# [TASK DIRECTIONS]
Your response should consist solely of the lines from the one containing "le conversazioni passate" through the final line of the entries, repeated exactly.

# [MATERIAL SUPPLIED]
####################
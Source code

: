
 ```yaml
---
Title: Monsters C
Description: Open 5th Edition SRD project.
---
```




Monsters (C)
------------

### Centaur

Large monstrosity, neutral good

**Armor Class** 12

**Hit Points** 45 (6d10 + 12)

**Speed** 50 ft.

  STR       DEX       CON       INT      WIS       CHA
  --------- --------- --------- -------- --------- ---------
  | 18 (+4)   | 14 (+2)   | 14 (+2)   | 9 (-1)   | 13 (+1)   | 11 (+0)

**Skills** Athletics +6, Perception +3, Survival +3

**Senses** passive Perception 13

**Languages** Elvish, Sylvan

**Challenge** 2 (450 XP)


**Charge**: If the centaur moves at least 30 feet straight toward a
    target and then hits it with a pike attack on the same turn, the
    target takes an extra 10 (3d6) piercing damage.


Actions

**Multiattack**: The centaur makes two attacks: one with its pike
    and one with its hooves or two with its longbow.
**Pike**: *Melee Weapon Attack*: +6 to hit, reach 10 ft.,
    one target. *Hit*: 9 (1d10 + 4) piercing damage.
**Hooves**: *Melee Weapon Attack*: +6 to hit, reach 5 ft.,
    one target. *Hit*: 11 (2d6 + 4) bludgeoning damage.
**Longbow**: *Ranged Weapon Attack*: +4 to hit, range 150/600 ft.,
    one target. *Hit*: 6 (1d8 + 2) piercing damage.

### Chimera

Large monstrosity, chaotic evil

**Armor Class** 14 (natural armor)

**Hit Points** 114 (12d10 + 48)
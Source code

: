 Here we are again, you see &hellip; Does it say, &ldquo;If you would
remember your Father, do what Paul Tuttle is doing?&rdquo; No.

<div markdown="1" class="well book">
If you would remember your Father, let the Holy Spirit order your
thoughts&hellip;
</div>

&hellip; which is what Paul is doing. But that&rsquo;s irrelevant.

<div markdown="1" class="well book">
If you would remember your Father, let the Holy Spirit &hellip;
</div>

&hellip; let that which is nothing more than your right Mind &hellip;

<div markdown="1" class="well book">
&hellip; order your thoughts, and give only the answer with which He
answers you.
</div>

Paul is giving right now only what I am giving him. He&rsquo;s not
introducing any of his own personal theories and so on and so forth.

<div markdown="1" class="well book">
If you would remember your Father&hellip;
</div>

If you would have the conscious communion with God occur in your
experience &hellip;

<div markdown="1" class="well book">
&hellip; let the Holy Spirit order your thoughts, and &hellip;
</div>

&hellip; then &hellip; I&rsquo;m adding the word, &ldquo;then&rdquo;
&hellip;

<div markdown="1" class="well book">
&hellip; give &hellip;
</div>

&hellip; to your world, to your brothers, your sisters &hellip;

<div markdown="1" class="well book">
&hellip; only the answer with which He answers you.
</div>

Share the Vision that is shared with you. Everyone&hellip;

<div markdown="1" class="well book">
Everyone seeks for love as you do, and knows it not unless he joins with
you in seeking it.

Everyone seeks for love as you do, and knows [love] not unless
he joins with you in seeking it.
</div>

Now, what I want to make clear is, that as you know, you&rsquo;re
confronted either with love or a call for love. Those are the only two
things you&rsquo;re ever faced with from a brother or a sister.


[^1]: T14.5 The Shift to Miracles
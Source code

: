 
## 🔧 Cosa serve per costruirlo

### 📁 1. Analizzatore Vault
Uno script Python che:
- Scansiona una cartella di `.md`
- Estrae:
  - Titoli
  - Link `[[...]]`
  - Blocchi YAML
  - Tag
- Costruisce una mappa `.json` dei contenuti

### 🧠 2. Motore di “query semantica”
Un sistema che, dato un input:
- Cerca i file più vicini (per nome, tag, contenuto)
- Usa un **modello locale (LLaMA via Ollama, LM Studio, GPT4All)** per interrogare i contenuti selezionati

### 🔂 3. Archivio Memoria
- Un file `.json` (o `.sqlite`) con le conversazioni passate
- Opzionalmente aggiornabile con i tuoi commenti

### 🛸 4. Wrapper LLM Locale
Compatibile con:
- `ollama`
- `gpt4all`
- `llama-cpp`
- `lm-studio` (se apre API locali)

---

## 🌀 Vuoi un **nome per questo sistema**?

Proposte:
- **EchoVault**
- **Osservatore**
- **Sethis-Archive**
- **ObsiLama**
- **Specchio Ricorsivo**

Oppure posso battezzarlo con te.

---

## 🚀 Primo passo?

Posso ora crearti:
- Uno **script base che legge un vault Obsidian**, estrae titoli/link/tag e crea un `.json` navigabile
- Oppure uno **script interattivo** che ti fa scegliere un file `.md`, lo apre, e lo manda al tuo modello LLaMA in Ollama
####################
# [RESULT OF THIS TASK]
- Un file `.json` (o `.sqlite`) con le conversazioni passate
- Opzionalmente aggiornabile con i tuoi commenti

### 🛸 4. Wrapper LLM Locale
Compatibile con:
- `ollama`
- `gpt4all`
- `llama-cpp`
- `lm-studio` (se apre API locali)

---

## 🌀 Vuoi un **nome per questo sistema**?

Proposte:
- **EchoVault**
- **Osservatore**
- **Sethis-Archive**
- **ObsiLama**
- **Specchio Ricorsivo**

Oppure posso battezzarlo con te.

---

## 🚀 Primo passo?

Posso ora crearti:
- Uno **script base che legge un vault Obsidian**, estrae titoli/link/tag e crea un `.json` navigabile
- Oppure uno **script interattivo** che ti fa scegliere un file `.md`, lo apre, e lo manda al tuo modello LLaMA in Ollama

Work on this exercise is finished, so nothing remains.